▶ REQUIRED ACTION: Reproduce every entry below precisely; do not include the pictures.

▶ PROVIDED DATA:
....
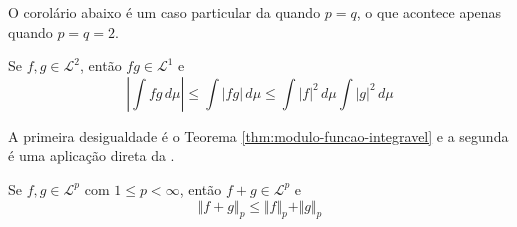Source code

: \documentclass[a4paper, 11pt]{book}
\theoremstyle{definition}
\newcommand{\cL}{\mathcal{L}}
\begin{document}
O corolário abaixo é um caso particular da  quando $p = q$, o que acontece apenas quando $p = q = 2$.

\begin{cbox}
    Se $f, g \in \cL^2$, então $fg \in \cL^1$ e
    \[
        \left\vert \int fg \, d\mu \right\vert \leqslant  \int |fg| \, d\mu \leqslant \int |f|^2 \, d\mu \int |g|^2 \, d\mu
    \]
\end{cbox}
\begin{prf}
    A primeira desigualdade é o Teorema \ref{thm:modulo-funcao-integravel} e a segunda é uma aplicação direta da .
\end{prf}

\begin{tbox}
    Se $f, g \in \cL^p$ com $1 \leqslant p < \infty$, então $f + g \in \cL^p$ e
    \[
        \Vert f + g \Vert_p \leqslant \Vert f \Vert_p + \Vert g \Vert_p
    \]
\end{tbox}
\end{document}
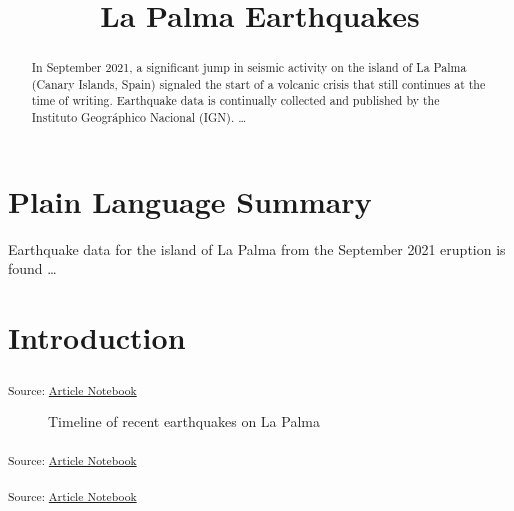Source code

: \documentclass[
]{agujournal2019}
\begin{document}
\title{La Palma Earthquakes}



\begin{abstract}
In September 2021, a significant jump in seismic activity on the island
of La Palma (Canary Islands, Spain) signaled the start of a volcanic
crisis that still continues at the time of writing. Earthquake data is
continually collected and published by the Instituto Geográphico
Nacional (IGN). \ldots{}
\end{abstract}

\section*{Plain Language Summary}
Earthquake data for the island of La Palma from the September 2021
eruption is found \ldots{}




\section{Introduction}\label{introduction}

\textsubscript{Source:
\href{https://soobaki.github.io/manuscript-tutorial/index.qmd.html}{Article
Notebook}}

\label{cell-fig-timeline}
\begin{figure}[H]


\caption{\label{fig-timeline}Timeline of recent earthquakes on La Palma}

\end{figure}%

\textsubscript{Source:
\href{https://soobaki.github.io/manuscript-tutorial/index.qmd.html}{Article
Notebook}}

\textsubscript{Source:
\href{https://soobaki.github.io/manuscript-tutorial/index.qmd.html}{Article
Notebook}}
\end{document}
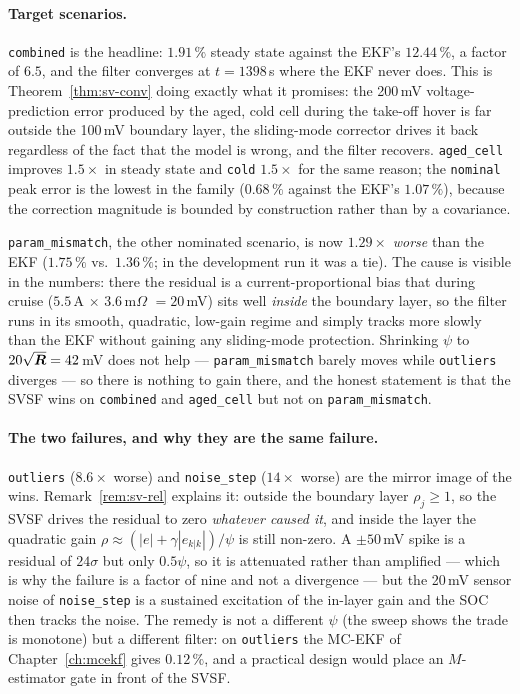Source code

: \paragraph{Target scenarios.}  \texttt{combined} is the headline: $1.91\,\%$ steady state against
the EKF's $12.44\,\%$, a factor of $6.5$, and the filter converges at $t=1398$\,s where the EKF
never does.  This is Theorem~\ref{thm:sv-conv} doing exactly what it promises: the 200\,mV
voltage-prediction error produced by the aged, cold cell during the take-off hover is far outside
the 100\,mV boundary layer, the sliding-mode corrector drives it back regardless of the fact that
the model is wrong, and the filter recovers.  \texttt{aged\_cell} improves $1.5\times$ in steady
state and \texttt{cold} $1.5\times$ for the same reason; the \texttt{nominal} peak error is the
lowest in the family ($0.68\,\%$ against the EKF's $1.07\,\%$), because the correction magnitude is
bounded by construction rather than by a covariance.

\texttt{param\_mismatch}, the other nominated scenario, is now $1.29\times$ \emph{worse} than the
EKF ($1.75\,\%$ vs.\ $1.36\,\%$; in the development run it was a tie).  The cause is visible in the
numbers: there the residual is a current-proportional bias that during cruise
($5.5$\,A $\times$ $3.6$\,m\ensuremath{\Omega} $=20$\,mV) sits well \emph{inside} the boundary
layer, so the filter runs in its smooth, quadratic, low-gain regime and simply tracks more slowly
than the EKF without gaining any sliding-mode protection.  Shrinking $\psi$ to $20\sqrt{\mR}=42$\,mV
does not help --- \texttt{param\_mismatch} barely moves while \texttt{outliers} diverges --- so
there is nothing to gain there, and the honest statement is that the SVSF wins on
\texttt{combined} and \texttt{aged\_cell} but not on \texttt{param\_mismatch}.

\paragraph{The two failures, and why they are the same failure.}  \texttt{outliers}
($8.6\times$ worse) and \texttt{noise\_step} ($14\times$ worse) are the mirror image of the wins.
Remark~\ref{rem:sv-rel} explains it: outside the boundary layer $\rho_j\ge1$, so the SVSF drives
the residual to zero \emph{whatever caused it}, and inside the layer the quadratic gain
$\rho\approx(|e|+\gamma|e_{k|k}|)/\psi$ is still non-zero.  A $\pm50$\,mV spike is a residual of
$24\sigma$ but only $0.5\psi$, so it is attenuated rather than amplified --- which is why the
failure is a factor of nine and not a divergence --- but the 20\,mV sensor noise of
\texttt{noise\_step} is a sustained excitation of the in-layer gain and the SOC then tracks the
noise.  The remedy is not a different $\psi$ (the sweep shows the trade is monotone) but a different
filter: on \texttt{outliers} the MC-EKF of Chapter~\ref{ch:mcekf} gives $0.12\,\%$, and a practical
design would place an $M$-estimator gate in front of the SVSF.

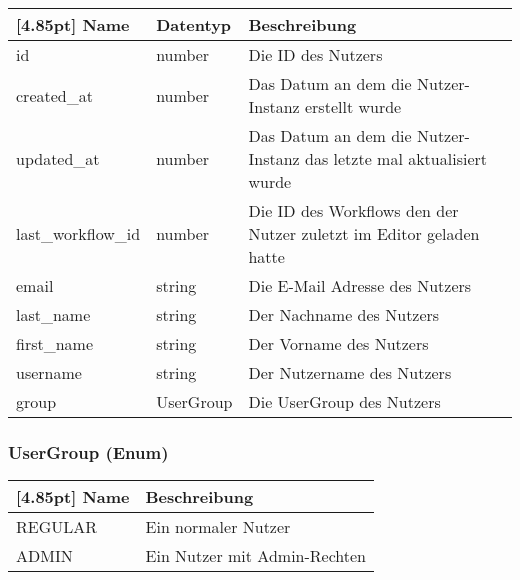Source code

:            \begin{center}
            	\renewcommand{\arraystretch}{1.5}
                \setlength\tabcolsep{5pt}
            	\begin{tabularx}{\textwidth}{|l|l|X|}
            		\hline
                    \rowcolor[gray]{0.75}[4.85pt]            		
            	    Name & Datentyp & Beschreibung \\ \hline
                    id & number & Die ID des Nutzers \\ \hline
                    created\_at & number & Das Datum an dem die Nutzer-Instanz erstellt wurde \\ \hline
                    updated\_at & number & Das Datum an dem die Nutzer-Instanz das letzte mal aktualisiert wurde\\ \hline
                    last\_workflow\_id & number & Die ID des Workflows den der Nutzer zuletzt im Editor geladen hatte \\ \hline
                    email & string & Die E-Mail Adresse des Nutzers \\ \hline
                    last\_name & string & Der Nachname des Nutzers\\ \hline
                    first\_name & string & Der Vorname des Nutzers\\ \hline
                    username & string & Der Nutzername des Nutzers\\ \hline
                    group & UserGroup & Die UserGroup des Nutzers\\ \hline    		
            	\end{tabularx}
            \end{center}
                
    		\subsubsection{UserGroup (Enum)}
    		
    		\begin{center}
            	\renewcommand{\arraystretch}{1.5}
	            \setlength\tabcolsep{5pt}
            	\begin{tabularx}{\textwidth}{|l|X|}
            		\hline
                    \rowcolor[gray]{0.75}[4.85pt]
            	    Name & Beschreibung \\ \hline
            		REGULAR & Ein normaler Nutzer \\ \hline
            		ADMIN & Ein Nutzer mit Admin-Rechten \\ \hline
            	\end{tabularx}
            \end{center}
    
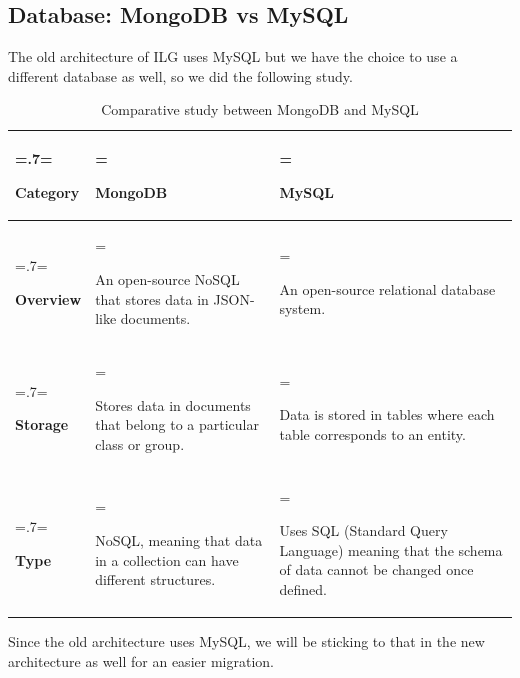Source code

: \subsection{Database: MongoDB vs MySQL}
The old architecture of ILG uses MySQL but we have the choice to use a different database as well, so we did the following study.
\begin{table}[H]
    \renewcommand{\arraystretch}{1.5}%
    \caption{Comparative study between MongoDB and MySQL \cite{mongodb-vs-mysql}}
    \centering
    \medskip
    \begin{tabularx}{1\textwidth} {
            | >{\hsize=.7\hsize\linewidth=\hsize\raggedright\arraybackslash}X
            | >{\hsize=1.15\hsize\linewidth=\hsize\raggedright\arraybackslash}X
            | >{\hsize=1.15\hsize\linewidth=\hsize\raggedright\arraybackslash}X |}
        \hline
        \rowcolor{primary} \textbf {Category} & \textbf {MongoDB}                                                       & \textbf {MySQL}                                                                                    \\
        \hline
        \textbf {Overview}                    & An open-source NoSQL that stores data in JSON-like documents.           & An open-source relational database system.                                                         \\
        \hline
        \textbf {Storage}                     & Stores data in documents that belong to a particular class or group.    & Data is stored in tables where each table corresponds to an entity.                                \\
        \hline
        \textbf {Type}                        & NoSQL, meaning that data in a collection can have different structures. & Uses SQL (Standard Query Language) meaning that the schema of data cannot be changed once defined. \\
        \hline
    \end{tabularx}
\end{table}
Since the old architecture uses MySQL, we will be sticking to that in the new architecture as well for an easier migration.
....
▶ SOLUTION FOR THIS EXERCISE:
Source code

: \documentclass[a4paper, 11pt]{book}
\theoremstyle{definition}
\newcommand{\cL}{\mathcal{L}}
\begin{document}
O corolário abaixo é um caso particular da  quando $p = q$, o que acontece apenas quando $p = q = 2$.

\begin{cbox}
    Se $f, g \in \cL^2$, então $fg \in \cL^1$ e
    \[
        \left\vert \int fg \, d\mu \right\vert \leqslant  \int |fg| \, d\mu \leqslant \int |f|^2 \, d\mu \int |g|^2 \, d\mu
    \]
\end{cbox}
\begin{prf}
    A primeira desigualdade é o Teorema \ref{thm:modulo-funcao-integravel} e a segunda é uma aplicação direta da .
\end{prf}

\begin{tbox}
    Se $f, g \in \cL^p$ com $1 \leqslant p < \infty$, então $f + g \in \cL^p$ e
    \[
        \Vert f + g \Vert_p \leqslant \Vert f \Vert_p + \Vert g \Vert_p
    \]
\end{tbox}
\end{document}
Source code

: \documentclass[
]{agujournal2019}
\begin{document}
\title{La Palma Earthquakes}



\begin{abstract}
In September 2021, a significant jump in seismic activity on the island
of La Palma (Canary Islands, Spain) signaled the start of a volcanic
crisis that still continues at the time of writing. Earthquake data is
continually collected and published by the Instituto Geográphico
Nacional (IGN). \ldots{}
\end{abstract}

\section*{Plain Language Summary}
Earthquake data for the island of La Palma from the September 2021
eruption is found \ldots{}




\section{Introduction}\label{introduction}

\textsubscript{Source:
\href{https://soobaki.github.io/manuscript-tutorial/index.qmd.html}{Article
Notebook}}

\label{cell-fig-timeline}
\begin{figure}[H]


\caption{\label{fig-timeline}Timeline of recent earthquakes on La Palma}

\end{figure}%

\textsubscript{Source:
\href{https://soobaki.github.io/manuscript-tutorial/index.qmd.html}{Article
Notebook}}

\textsubscript{Source:
\href{https://soobaki.github.io/manuscript-tutorial/index.qmd.html}{Article
Notebook}}
\end{document}
Source code

: \paragraph{Target scenarios.}  \texttt{combined} is the headline: $1.91\,\%$ steady state against
the EKF's $12.44\,\%$, a factor of $6.5$, and the filter converges at $t=1398$\,s where the EKF
never does.  This is Theorem~\ref{thm:sv-conv} doing exactly what it promises: the 200\,mV
voltage-prediction error produced by the aged, cold cell during the take-off hover is far outside
the 100\,mV boundary layer, the sliding-mode corrector drives it back regardless of the fact that
the model is wrong, and the filter recovers.  \texttt{aged\_cell} improves $1.5\times$ in steady
state and \texttt{cold} $1.5\times$ for the same reason; the \texttt{nominal} peak error is the
lowest in the family ($0.68\,\%$ against the EKF's $1.07\,\%$), because the correction magnitude is
bounded by construction rather than by a covariance.

\texttt{param\_mismatch}, the other nominated scenario, is now $1.29\times$ \emph{worse} than the
EKF ($1.75\,\%$ vs.\ $1.36\,\%$; in the development run it was a tie).  The cause is visible in the
numbers: there the residual is a current-proportional bias that during cruise
($5.5$\,A $\times$ $3.6$\,m\ensuremath{\Omega} $=20$\,mV) sits well \emph{inside} the boundary
layer, so the filter runs in its smooth, quadratic, low-gain regime and simply tracks more slowly
than the EKF without gaining any sliding-mode protection.  Shrinking $\psi$ to $20\sqrt{\mR}=42$\,mV
does not help --- \texttt{param\_mismatch} barely moves while \texttt{outliers} diverges --- so
there is nothing to gain there, and the honest statement is that the SVSF wins on
\texttt{combined} and \texttt{aged\_cell} but not on \texttt{param\_mismatch}.

\paragraph{The two failures, and why they are the same failure.}  \texttt{outliers}
($8.6\times$ worse) and \texttt{noise\_step} ($14\times$ worse) are the mirror image of the wins.
Remark~\ref{rem:sv-rel} explains it: outside the boundary layer $\rho_j\ge1$, so the SVSF drives
the residual to zero \emph{whatever caused it}, and inside the layer the quadratic gain
$\rho\approx(|e|+\gamma|e_{k|k}|)/\psi$ is still non-zero.  A $\pm50$\,mV spike is a residual of
$24\sigma$ but only $0.5\psi$, so it is attenuated rather than amplified --- which is why the
failure is a factor of nine and not a divergence --- but the 20\,mV sensor noise of
\texttt{noise\_step} is a sustained excitation of the in-layer gain and the SOC then tracks the
noise.  The remedy is not a different $\psi$ (the sweep shows the trade is monotone) but a different
filter: on \texttt{outliers} the MC-EKF of Chapter~\ref{ch:mcekf} gives $0.12\,\%$, and a practical
design would place an $M$-estimator gate in front of the SVSF.

Source code

:            \begin{center}
            	\renewcommand{\arraystretch}{1.5}
                \setlength\tabcolsep{5pt}
            	\begin{tabularx}{\textwidth}{|l|l|X|}
            		\hline
                    \rowcolor[gray]{0.75}[4.85pt]            		
            	    Name & Datentyp & Beschreibung \\ \hline
                    id & number & Die ID des Nutzers \\ \hline
                    created\_at & number & Das Datum an dem die Nutzer-Instanz erstellt wurde \\ \hline
                    updated\_at & number & Das Datum an dem die Nutzer-Instanz das letzte mal aktualisiert wurde\\ \hline
                    last\_workflow\_id & number & Die ID des Workflows den der Nutzer zuletzt im Editor geladen hatte \\ \hline
                    email & string & Die E-Mail Adresse des Nutzers \\ \hline
                    last\_name & string & Der Nachname des Nutzers\\ \hline
                    first\_name & string & Der Vorname des Nutzers\\ \hline
                    username & string & Der Nutzername des Nutzers\\ \hline
                    group & UserGroup & Die UserGroup des Nutzers\\ \hline    		
            	\end{tabularx}
            \end{center}
                
    		\subsubsection{UserGroup (Enum)}
    		
    		\begin{center}
            	\renewcommand{\arraystretch}{1.5}
	            \setlength\tabcolsep{5pt}
            	\begin{tabularx}{\textwidth}{|l|X|}
            		\hline
                    \rowcolor[gray]{0.75}[4.85pt]
            	    Name & Beschreibung \\ \hline
            		REGULAR & Ein normaler Nutzer \\ \hline
            		ADMIN & Ein Nutzer mit Admin-Rechten \\ \hline
            	\end{tabularx}
            \end{center}
    
Source code

: \subsection{Database: MongoDB vs MySQL}
The old architecture of ILG uses MySQL but we have the choice to use a different database as well, so we did the following study.
\begin{table}[H]
    \renewcommand{\arraystretch}{1.5}%
    \caption{Comparative study between MongoDB and MySQL \cite{mongodb-vs-mysql}}
    \centering
    \medskip
    \begin{tabularx}{1\textwidth} {
            | >{\hsize=.7\hsize\linewidth=\hsize\raggedright\arraybackslash}X
            | >{\hsize=1.15\hsize\linewidth=\hsize\raggedright\arraybackslash}X
            | >{\hsize=1.15\hsize\linewidth=\hsize\raggedright\arraybackslash}X |}
        \hline
        \rowcolor{primary} \textbf {Category} & \textbf {MongoDB}                                                       & \textbf {MySQL}                                                                                    \\
        \hline
        \textbf {Overview}                    & An open-source NoSQL that stores data in JSON-like documents.           & An open-source relational database system.                                                         \\
        \hline
        \textbf {Storage}                     & Stores data in documents that belong to a particular class or group.    & Data is stored in tables where each table corresponds to an entity.                                \\
        \hline
        \textbf {Type}                        & NoSQL, meaning that data in a collection can have different structures. & Uses SQL (Standard Query Language) meaning that the schema of data cannot be changed once defined. \\
        \hline
    \end{tabularx}
\end{table}
Since the old architecture uses MySQL, we will be sticking to that in the new architecture as well for an easier migration.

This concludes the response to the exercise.